TASK STATEMENT — Output each line of the data below exactly, omitting any image.

DATASET RECORDS —
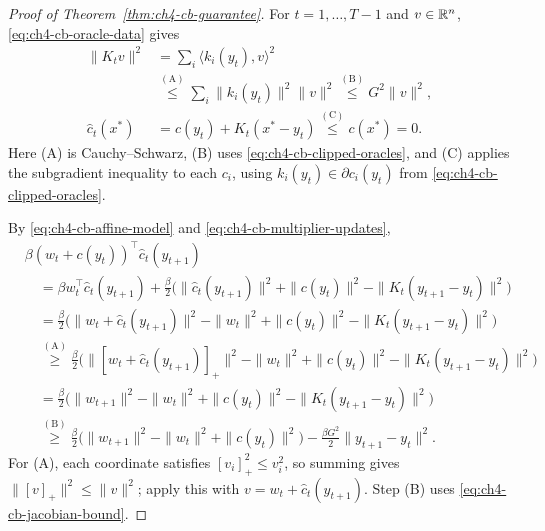 \begin{proof}[Proof of Theorem~\ref{thm:ch4-cb-guarantee}]

For $t=1,\ldots,T-1$ and $v\in\Real^n$, \eqref{eq:ch4-cb-oracle-data} gives
\begin{equation}\label{eq:ch4-cb-jacobian-bound}
\begin{aligned}
\|K_tv\|^2
&=\sum_i\langle k_i(y_t),v\rangle^2\\
&\overset{\mathrm{(A)}}{\le}\sum_i\|k_i(y_t)\|^2\|v\|^2
\overset{\mathrm{(B)}}{\le}G^2\|v\|^2,\\
\widehat c_t(x^*)&=c(y_t)+K_t(x^*-y_t)
\overset{\mathrm{(C)}}{\le}c(x^*)=0.
\end{aligned}
\end{equation}
\nopagebreak[3]
Here (A) is Cauchy--Schwarz, (B) uses
\eqref{eq:ch4-cb-clipped-oracles}, and (C) applies the subgradient inequality
to each $c_i$, using $k_i(y_t)\in\partial c_i(y_t)$ from
\eqref{eq:ch4-cb-clipped-oracles}.

By \eqref{eq:ch4-cb-affine-model} and \eqref{eq:ch4-cb-multiplier-updates},
\begin{equation}\label{eq:ch4-cb-constraint-work}
\begin{aligned}
&\beta(w_t+c(y_t))^\top\widehat c_t(y_{t+1})\\
&\quad=\beta w_t^\top\widehat c_t(y_{t+1})
+\frac\beta2\bigl(\|\widehat c_t(y_{t+1})\|^2+\|c(y_t)\|^2-\|K_t(y_{t+1}-y_t)\|^2\bigr)\\
&\quad=\frac\beta2\bigl(\|w_t+\widehat c_t(y_{t+1})\|^2-\|w_t\|^2
+\|c(y_t)\|^2-\|K_t(y_{t+1}-y_t)\|^2\bigr)\\
&\quad\overset{\mathrm{(A)}}{\ge}
\frac\beta2\bigl(\|[w_t+\widehat c_t(y_{t+1})]_+\|^2-\|w_t\|^2
+\|c(y_t)\|^2-\|K_t(y_{t+1}-y_t)\|^2\bigr)\\
&\quad=\frac\beta2\bigl(\|w_{t+1}\|^2-\|w_t\|^2
+\|c(y_t)\|^2-\|K_t(y_{t+1}-y_t)\|^2\bigr)\\
&\quad\overset{\mathrm{(B)}}{\ge}
\frac\beta2\bigl(\|w_{t+1}\|^2-\|w_t\|^2+\|c(y_t)\|^2\bigr)
-\frac{\beta G^2}{2}\|y_{t+1}-y_t\|^2.
\end{aligned}
\end{equation}
\nopagebreak[3]
For (A), each coordinate satisfies $[v_i]_+^2\le v_i^2$, so summing gives
$\|[v]_+\|^2\le\|v\|^2$; apply this with
$v=w_t+\widehat c_t(y_{t+1})$. Step (B) uses
\eqref{eq:ch4-cb-jacobian-bound}.


\end{proof}
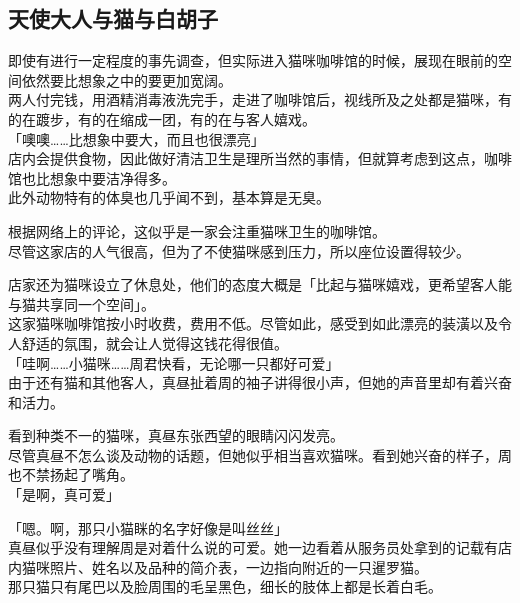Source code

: \subsection{天使大人与猫与白胡子}

即使有进行一定程度的事先调查，但实际进入猫咪咖啡馆的时候，展现在眼前的空间依然要比想象之中的要更加宽阔。\\

两人付完钱，用酒精消毒液洗完手，走进了咖啡馆后，视线所及之处都是猫咪，有的在踱步，有的在缩成一团，有的在与客人嬉戏。\\

「噢噢……比想象中要大，而且也很漂亮」\\

店内会提供食物，因此做好清洁卫生是理所当然的事情，但就算考虑到这点，咖啡馆也比想象中要洁净得多。\\

此外动物特有的体臭也几乎闻不到，基本算是无臭。

根据网络上的评论，这似乎是一家会注重猫咪卫生的咖啡馆。\\

尽管这家店的人气很高，但为了不使猫咪感到压力，所以座位设置得较少。

店家还为猫咪设立了休息处，他们的态度大概是「比起与猫咪嬉戏，更希望客人能与猫共享同一个空间」。\\

这家猫咪咖啡馆按小时收费，费用不低。尽管如此，感受到如此漂亮的装潢以及令人舒适的氛围，就会让人觉得这钱花得很值。\\

「哇啊……小猫咪……周君快看，无论哪一只都好可爱」\\

由于还有猫和其他客人，真昼扯着周的袖子讲得很小声，但她的声音里却有着兴奋和活力。

看到种类不一的猫咪，真昼东张西望的眼睛闪闪发亮。\\

尽管真昼不怎么谈及动物的话题，但她似乎相当喜欢猫咪。看到她兴奋的样子，周也不禁扬起了嘴角。\\

「是啊，真可爱」

「嗯。啊，那只小猫眯的名字好像是叫丝丝」\\

真昼似乎没有理解周是对着什么说的可爱。她一边看着从服务员处拿到的记载有店内猫咪照片、姓名以及品种的简介表，一边指向附近的一只暹罗猫。\\

那只猫只有尾巴以及脸周围的毛呈黑色，细长的肢体上都是长着白毛。

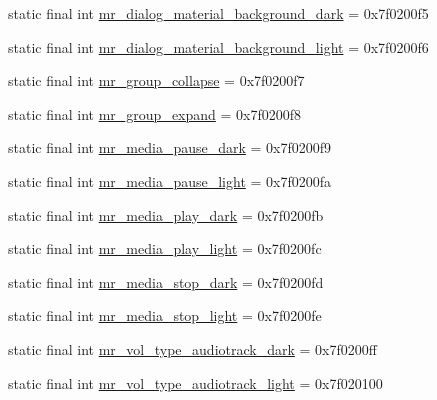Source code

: \begin{CompactItemize}
\item 
static final int \hyperlink{classandroid_1_1support_1_1graphics_1_1drawable_1_1_r_1_1drawable_b75e5b758450481ad1f1e3ad0a5b3e7e}{mr\_\-dialog\_\-material\_\-background\_\-dark} = 0x7f0200f5
\item 
static final int \hyperlink{classandroid_1_1support_1_1graphics_1_1drawable_1_1_r_1_1drawable_8671d76ade71d0e866d4a48f066d8786}{mr\_\-dialog\_\-material\_\-background\_\-light} = 0x7f0200f6
\item 
static final int \hyperlink{classandroid_1_1support_1_1graphics_1_1drawable_1_1_r_1_1drawable_27bcbeab5826e9716f5ed6eb43a9445e}{mr\_\-group\_\-collapse} = 0x7f0200f7
\item 
static final int \hyperlink{classandroid_1_1support_1_1graphics_1_1drawable_1_1_r_1_1drawable_7a931c96ed386c28538135ab5c5324d2}{mr\_\-group\_\-expand} = 0x7f0200f8
\item 
static final int \hyperlink{classandroid_1_1support_1_1graphics_1_1drawable_1_1_r_1_1drawable_81270ea91a87720eb4040b9c9cf2f05e}{mr\_\-media\_\-pause\_\-dark} = 0x7f0200f9
\item 
static final int \hyperlink{classandroid_1_1support_1_1graphics_1_1drawable_1_1_r_1_1drawable_1ad386bb2af6526138e96b70a8fe7f2c}{mr\_\-media\_\-pause\_\-light} = 0x7f0200fa
\item 
static final int \hyperlink{classandroid_1_1support_1_1graphics_1_1drawable_1_1_r_1_1drawable_20d2868922f3702341750427c903f765}{mr\_\-media\_\-play\_\-dark} = 0x7f0200fb
\item 
static final int \hyperlink{classandroid_1_1support_1_1graphics_1_1drawable_1_1_r_1_1drawable_1aa57bf947f1aa926bd447577163c237}{mr\_\-media\_\-play\_\-light} = 0x7f0200fc
\item 
static final int \hyperlink{classandroid_1_1support_1_1graphics_1_1drawable_1_1_r_1_1drawable_4f03d434505e0ba4a184030b13f1093a}{mr\_\-media\_\-stop\_\-dark} = 0x7f0200fd
\item 
static final int \hyperlink{classandroid_1_1support_1_1graphics_1_1drawable_1_1_r_1_1drawable_ed47851aa46a57f29a85df8e6ccf85e6}{mr\_\-media\_\-stop\_\-light} = 0x7f0200fe
\item 
static final int \hyperlink{classandroid_1_1support_1_1graphics_1_1drawable_1_1_r_1_1drawable_a40cd5743a236b38f637aaae0a1604f5}{mr\_\-vol\_\-type\_\-audiotrack\_\-dark} = 0x7f0200ff
\item 
static final int \hyperlink{classandroid_1_1support_1_1graphics_1_1drawable_1_1_r_1_1drawable_b2d8ca256b505c2751b07d469dd7c7be}{mr\_\-vol\_\-type\_\-audiotrack\_\-light} = 0x7f020100

\end{CompactItemize}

RESPONSE TO THIS TASK —
 \begin{proof}[Proof of Theorem~\ref{thm:ch4-cb-guarantee}]

For $t=1,\ldots,T-1$ and $v\in\Real^n$, \eqref{eq:ch4-cb-oracle-data} gives
\begin{equation}\label{eq:ch4-cb-jacobian-bound}
\begin{aligned}
\|K_tv\|^2
&=\sum_i\langle k_i(y_t),v\rangle^2\\
&\overset{\mathrm{(A)}}{\le}\sum_i\|k_i(y_t)\|^2\|v\|^2
\overset{\mathrm{(B)}}{\le}G^2\|v\|^2,\\
\widehat c_t(x^*)&=c(y_t)+K_t(x^*-y_t)
\overset{\mathrm{(C)}}{\le}c(x^*)=0.
\end{aligned}
\end{equation}
\nopagebreak[3]
Here (A) is Cauchy--Schwarz, (B) uses
\eqref{eq:ch4-cb-clipped-oracles}, and (C) applies the subgradient inequality
to each $c_i$, using $k_i(y_t)\in\partial c_i(y_t)$ from
\eqref{eq:ch4-cb-clipped-oracles}.

By \eqref{eq:ch4-cb-affine-model} and \eqref{eq:ch4-cb-multiplier-updates},
\begin{equation}\label{eq:ch4-cb-constraint-work}
\begin{aligned}
&\beta(w_t+c(y_t))^\top\widehat c_t(y_{t+1})\\
&\quad=\beta w_t^\top\widehat c_t(y_{t+1})
+\frac\beta2\bigl(\|\widehat c_t(y_{t+1})\|^2+\|c(y_t)\|^2-\|K_t(y_{t+1}-y_t)\|^2\bigr)\\
&\quad=\frac\beta2\bigl(\|w_t+\widehat c_t(y_{t+1})\|^2-\|w_t\|^2
+\|c(y_t)\|^2-\|K_t(y_{t+1}-y_t)\|^2\bigr)\\
&\quad\overset{\mathrm{(A)}}{\ge}
\frac\beta2\bigl(\|[w_t+\widehat c_t(y_{t+1})]_+\|^2-\|w_t\|^2
+\|c(y_t)\|^2-\|K_t(y_{t+1}-y_t)\|^2\bigr)\\
&\quad=\frac\beta2\bigl(\|w_{t+1}\|^2-\|w_t\|^2
+\|c(y_t)\|^2-\|K_t(y_{t+1}-y_t)\|^2\bigr)\\
&\quad\overset{\mathrm{(B)}}{\ge}
\frac\beta2\bigl(\|w_{t+1}\|^2-\|w_t\|^2+\|c(y_t)\|^2\bigr)
-\frac{\beta G^2}{2}\|y_{t+1}-y_t\|^2.
\end{aligned}
\end{equation}
\nopagebreak[3]
For (A), each coordinate satisfies $[v_i]_+^2\le v_i^2$, so summing gives
$\|[v]_+\|^2\le\|v\|^2$; apply this with
$v=w_t+\widehat c_t(y_{t+1})$. Step (B) uses
\eqref{eq:ch4-cb-jacobian-bound}.


\end{proof}
Source code

: \subsection{天使大人与猫与白胡子}

即使有进行一定程度的事先调查，但实际进入猫咪咖啡馆的时候，展现在眼前的空间依然要比想象之中的要更加宽阔。\\

两人付完钱，用酒精消毒液洗完手，走进了咖啡馆后，视线所及之处都是猫咪，有的在踱步，有的在缩成一团，有的在与客人嬉戏。\\

「噢噢……比想象中要大，而且也很漂亮」\\

店内会提供食物，因此做好清洁卫生是理所当然的事情，但就算考虑到这点，咖啡馆也比想象中要洁净得多。\\

此外动物特有的体臭也几乎闻不到，基本算是无臭。

根据网络上的评论，这似乎是一家会注重猫咪卫生的咖啡馆。\\

尽管这家店的人气很高，但为了不使猫咪感到压力，所以座位设置得较少。

店家还为猫咪设立了休息处，他们的态度大概是「比起与猫咪嬉戏，更希望客人能与猫共享同一个空间」。\\

这家猫咪咖啡馆按小时收费，费用不低。尽管如此，感受到如此漂亮的装潢以及令人舒适的氛围，就会让人觉得这钱花得很值。\\

「哇啊……小猫咪……周君快看，无论哪一只都好可爱」\\

由于还有猫和其他客人，真昼扯着周的袖子讲得很小声，但她的声音里却有着兴奋和活力。

看到种类不一的猫咪，真昼东张西望的眼睛闪闪发亮。\\

尽管真昼不怎么谈及动物的话题，但她似乎相当喜欢猫咪。看到她兴奋的样子，周也不禁扬起了嘴角。\\

「是啊，真可爱」

「嗯。啊，那只小猫眯的名字好像是叫丝丝」\\

真昼似乎没有理解周是对着什么说的可爱。她一边看着从服务员处拿到的记载有店内猫咪照片、姓名以及品种的简介表，一边指向附近的一只暹罗猫。\\

那只猫只有尾巴以及脸周围的毛呈黑色，细长的肢体上都是长着白毛。

Source code

: \begin{CompactItemize}
\item 
static final int \hyperlink{classandroid_1_1support_1_1graphics_1_1drawable_1_1_r_1_1drawable_b75e5b758450481ad1f1e3ad0a5b3e7e}{mr\_\-dialog\_\-material\_\-background\_\-dark} = 0x7f0200f5
\item 
static final int \hyperlink{classandroid_1_1support_1_1graphics_1_1drawable_1_1_r_1_1drawable_8671d76ade71d0e866d4a48f066d8786}{mr\_\-dialog\_\-material\_\-background\_\-light} = 0x7f0200f6
\item 
static final int \hyperlink{classandroid_1_1support_1_1graphics_1_1drawable_1_1_r_1_1drawable_27bcbeab5826e9716f5ed6eb43a9445e}{mr\_\-group\_\-collapse} = 0x7f0200f7
\item 
static final int \hyperlink{classandroid_1_1support_1_1graphics_1_1drawable_1_1_r_1_1drawable_7a931c96ed386c28538135ab5c5324d2}{mr\_\-group\_\-expand} = 0x7f0200f8
\item 
static final int \hyperlink{classandroid_1_1support_1_1graphics_1_1drawable_1_1_r_1_1drawable_81270ea91a87720eb4040b9c9cf2f05e}{mr\_\-media\_\-pause\_\-dark} = 0x7f0200f9
\item 
static final int \hyperlink{classandroid_1_1support_1_1graphics_1_1drawable_1_1_r_1_1drawable_1ad386bb2af6526138e96b70a8fe7f2c}{mr\_\-media\_\-pause\_\-light} = 0x7f0200fa
\item 
static final int \hyperlink{classandroid_1_1support_1_1graphics_1_1drawable_1_1_r_1_1drawable_20d2868922f3702341750427c903f765}{mr\_\-media\_\-play\_\-dark} = 0x7f0200fb
\item 
static final int \hyperlink{classandroid_1_1support_1_1graphics_1_1drawable_1_1_r_1_1drawable_1aa57bf947f1aa926bd447577163c237}{mr\_\-media\_\-play\_\-light} = 0x7f0200fc
\item 
static final int \hyperlink{classandroid_1_1support_1_1graphics_1_1drawable_1_1_r_1_1drawable_4f03d434505e0ba4a184030b13f1093a}{mr\_\-media\_\-stop\_\-dark} = 0x7f0200fd
\item 
static final int \hyperlink{classandroid_1_1support_1_1graphics_1_1drawable_1_1_r_1_1drawable_ed47851aa46a57f29a85df8e6ccf85e6}{mr\_\-media\_\-stop\_\-light} = 0x7f0200fe
\item 
static final int \hyperlink{classandroid_1_1support_1_1graphics_1_1drawable_1_1_r_1_1drawable_a40cd5743a236b38f637aaae0a1604f5}{mr\_\-vol\_\-type\_\-audiotrack\_\-dark} = 0x7f0200ff
\item 
static final int \hyperlink{classandroid_1_1support_1_1graphics_1_1drawable_1_1_r_1_1drawable_b2d8ca256b505c2751b07d469dd7c7be}{mr\_\-vol\_\-type\_\-audiotrack\_\-light} = 0x7f020100

\end{CompactItemize}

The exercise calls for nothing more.